- Supplied data
------

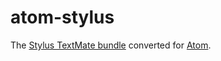# atom-stylus

The [Stylus TextMate bundle](https://github.com/LearnBoost/stylus/tree/master/editors/Stylus.tmbundle) 
converted for [Atom](https://atom.io/).
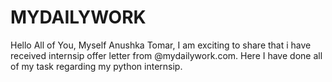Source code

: # MYDAILYWORK
Hello All of You,
Myself Anushka Tomar, I am exciting to share that i have received internsip offer letter from @mydailywork.com. Here I have done all of my task regarding my python internsip.

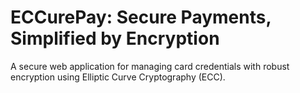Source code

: # ECCurePay: Secure Payments, Simplified by Encryption

A secure web application for managing card credentials with robust encryption using Elliptic Curve Cryptography (ECC).

<!-- ### 1. Project Overview
&nbsp;&nbsp;&nbsp;&nbsp;**Tagline**: “Secure Payments, Simplified by Encryption.”

&nbsp;&nbsp;&nbsp;&nbsp;**Introduction**: ECCurePay is an end-to-end payment solution leveraging ECC for encryption, ensuring data security from input to storage.

&nbsp;&nbsp;&nbsp;&nbsp;**Objective**: ECCurePay aims to provide a streamlined gateway for handling encrypted payment data, with a focus on user privacy and data integrity.

### 2. Key Features
&nbsp;&nbsp;&nbsp;&nbsp;- **End-to-End Encryption**: Secures sensitive data using ECC.  
&nbsp;&nbsp;&nbsp;&nbsp;- **High Security**: Strong security benefits with ECC over traditional encryption methods.  
&nbsp;&nbsp;&nbsp;&nbsp;- **Seamless Integration**: Works with various frontend and backend frameworks.  
&nbsp;&nbsp;&nbsp;&nbsp;- **Efficient Performance**: Optimized for secure and swift transactions.

### 3. Technology Stack
&nbsp;&nbsp;&nbsp;&nbsp;- **Frontend**: React, Vue, or similar frameworks.  
&nbsp;&nbsp;&nbsp;&nbsp;- **Backend**: Python, Node.js, or other relevant technologies.  
&nbsp;&nbsp;&nbsp;&nbsp;- **Encryption**: Elliptic Curve Cryptography (secp256r1 curve).  
&nbsp;&nbsp;&nbsp;&nbsp;- **Protocols**: HTTPS, TLS for secure communication.

### 4. Getting Started
&nbsp;&nbsp;&nbsp;&nbsp;- **Prerequisites**: List necessary software, libraries, and tools (e.g., Python 3.x, dependencies).  
&nbsp;&nbsp;&nbsp;&nbsp;- **Installation**: Step-by-step instructions for setting up the project locally.  
&nbsp;&nbsp;&nbsp;&nbsp;- **Configuration**: Guide for configuring any environment variables, encryption keys, or settings.

### 5. Usage
&nbsp;&nbsp;&nbsp;&nbsp;- **Basic Workflow**: Overview of the transaction flow:  
&nbsp;&nbsp;&nbsp;&nbsp;&nbsp;&nbsp;&nbsp;&nbsp;1. User enters payment details, which are encrypted via ECC.  
&nbsp;&nbsp;&nbsp;&nbsp;&nbsp;&nbsp;&nbsp;&nbsp;2. Data transmission occurs over secure channels (HTTPS).  
&nbsp;&nbsp;&nbsp;&nbsp;&nbsp;&nbsp;&nbsp;&nbsp;3. Secure storage and retrieval of data for processing.  
&nbsp;&nbsp;&nbsp;&nbsp;- **Example Code Snippets**: Code examples demonstrating how to initialize ECC encryption, handle encrypted data, and decrypt as needed.

### 6. Security Considerations
&nbsp;&nbsp;&nbsp;&nbsp;- **Data Encryption**: Describes ECC’s strength and suitability for securing payment data.  
&nbsp;&nbsp;&nbsp;&nbsp;- **Secure Communication**: Emphasizes the use of HTTPS and secure storage practices.  
&nbsp;&nbsp;&nbsp;&nbsp;- **Data Privacy**: Mentions adherence to data protection standards (e.g., GDPR, PCI-DSS).

### 7. Performance Insights
&nbsp;&nbsp;&nbsp;&nbsp;- **Encryption Speed**: Highlights ECC’s efficiency in comparison to other encryption algorithms.  
&nbsp;&nbsp;&nbsp;&nbsp;- **Low Overhead**: Explains the benefits of ECC’s smaller key sizes, enabling faster transactions.

### 8. Contributing
&nbsp;&nbsp;&nbsp;&nbsp;- **How to Contribute**: Steps for setting up a development environment, submitting pull requests, or creating issues.  
&nbsp;&nbsp;&nbsp;&nbsp;- **Code of Conduct**: Guidelines for contributions and expected community behavior.

### 9. Future Roadmap
&nbsp;&nbsp;&nbsp;&nbsp;- **Upcoming Features**: Potential features like multi-currency support, blockchain integration, and more.  
&nbsp;&nbsp;&nbsp;&nbsp;- **Improvements**: Plans for performance enhancements and additional security measures.

### 10. License
&nbsp;&nbsp;&nbsp;&nbsp;Specifies the license type (e.g., MIT) and terms for usage or distribution.

### 11. Acknowledgments
&nbsp;&nbsp;&nbsp;&nbsp;Recognizes contributors, libraries, frameworks, and other resources that supported the project.

### 12. Contact and Support
&nbsp;&nbsp;&nbsp;&nbsp;For support or queries, reach out via GitHub Issues or email at [your_email@example.com].
-->
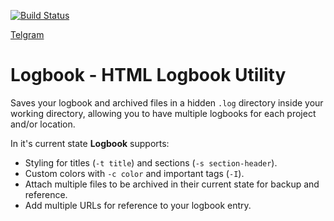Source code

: [![Build Status](https://travis-ci.org/HarryBeadle/Logbook.svg?branch=master)](https://travis-ci.org/HarryBeadle/Logbook)

[Telgram](https://t.me/joinchat/AAAAAECn-88C7aGRNjJiVQ)

# Logbook - HTML Logbook Utility

Saves your logbook and archived files in a hidden `.log` directory inside your working directory, allowing you to have multiple logbooks for each project and/or location.

In it's current state **Logbook** supports:
 - Styling for titles (`-t title`) and sections (`-s section-header`).
 - Custom colors with `-c color` and important tags (`-I`).
 - Attach multiple files to be archived in their current state for backup and reference.
 - Add multiple URLs for reference to your logbook entry.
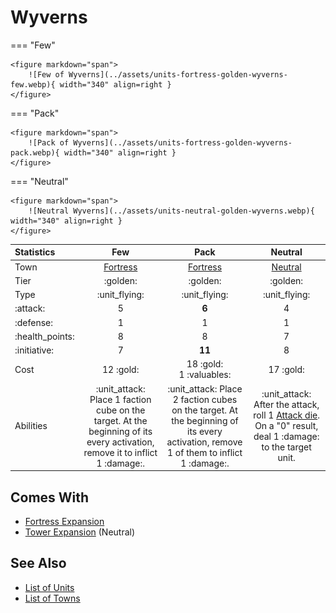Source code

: # Wyverns

=== "Few"

    <figure markdown="span">
        ![Few of Wyverns](../assets/units-fortress-golden-wyverns-few.webp){ width="340" align=right }
    </figure>

=== "Pack"

    <figure markdown="span">
        ![Pack of Wyverns](../assets/units-fortress-golden-wyverns-pack.webp){ width="340" align=right }
    </figure>

=== "Neutral"

    <figure markdown="span">
        ![Neutral Wyverns](../assets/units-neutral-golden-wyverns.webp){ width="340" align=right }
    </figure>


| Statistics | Few | Pack | Neutral |
| :--- | :---: | :---: | :---: |
| Town | [Fortress](../towns/fortress.md) | [Fortress](../towns/fortress.md) | [Neutral](../towns/neutral.md) |
| Tier | :golden: | :golden: | :golden: |
| Type | :unit_flying: | :unit_flying: | :unit_flying: |
| :attack: | 5 | **6** | 4 |
| :defense: | 1 | 1 | 1 |
| :health_points: | 8 | 8 | 7 |
| :initiative: | 7 | **11** | 8 |
| Cost | 12 :gold: | 18 :gold:<br>1 :valuables: | 17 :gold: |
| Abilities | :unit_attack: Place 1 faction cube on the target. At the beginning of its every activation, remove it to inflict 1 :damage:. | :unit_attack: Place 2 faction cubes on the target. At the beginning of its every activation, remove 1 of them to inflict 1 :damage:. | :unit_attack: After the attack, roll 1 [Attack die](../dice.md#attack-die). On a "0" result, deal 1 :damage: to the target unit. |


## Comes With

- [Fortress Expansion](../content/fortress_expansion.md)
- [Tower Expansion](../content/tower_expansion.md) (Neutral)


## See Also

- [List of Units](index.md)
- [List of Towns](../towns/index.md)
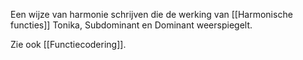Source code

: Een wijze van harmonie schrijven die de werking van [[Harmonische functies]] Tonika, Subdominant en Dominant weerspiegelt. 

Zie ook [[Functiecodering]].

------

Please transcribe exactly the part of the records that opens with the line containing "The [Stylus TextMate" and closes with the line containing "Cryptography (secp256r1 curve).", both ends included, and leave out the pictures.

The [Stylus TextMate bundle](https://github.com/LearnBoost/stylus/tree/master/editors/Stylus.tmbundle) 
converted for [Atom](https://atom.io/).
Source code

: # MYDAILYWORK
Hello All of You,
Myself Anushka Tomar, I am exciting to share that i have received internsip offer letter from @mydailywork.com. Here I have done all of my task regarding my python internsip.

Source code

: # ECCurePay: Secure Payments, Simplified by Encryption

A secure web application for managing card credentials with robust encryption using Elliptic Curve Cryptography (ECC).

<!-- ### 1. Project Overview
&nbsp;&nbsp;&nbsp;&nbsp;**Tagline**: “Secure Payments, Simplified by Encryption.”

&nbsp;&nbsp;&nbsp;&nbsp;**Introduction**: ECCurePay is an end-to-end payment solution leveraging ECC for encryption, ensuring data security from input to storage.

&nbsp;&nbsp;&nbsp;&nbsp;**Objective**: ECCurePay aims to provide a streamlined gateway for handling encrypted payment data, with a focus on user privacy and data integrity.

### 2. Key Features
&nbsp;&nbsp;&nbsp;&nbsp;- **End-to-End Encryption**: Secures sensitive data using ECC.  
&nbsp;&nbsp;&nbsp;&nbsp;- **High Security**: Strong security benefits with ECC over traditional encryption methods.  
&nbsp;&nbsp;&nbsp;&nbsp;- **Seamless Integration**: Works with various frontend and backend frameworks.  
&nbsp;&nbsp;&nbsp;&nbsp;- **Efficient Performance**: Optimized for secure and swift transactions.

### 3. Technology Stack
&nbsp;&nbsp;&nbsp;&nbsp;- **Frontend**: React, Vue, or similar frameworks.  
&nbsp;&nbsp;&nbsp;&nbsp;- **Backend**: Python, Node.js, or other relevant technologies.  
&nbsp;&nbsp;&nbsp;&nbsp;- **Encryption**: Elliptic Curve Cryptography (secp256r1 curve).  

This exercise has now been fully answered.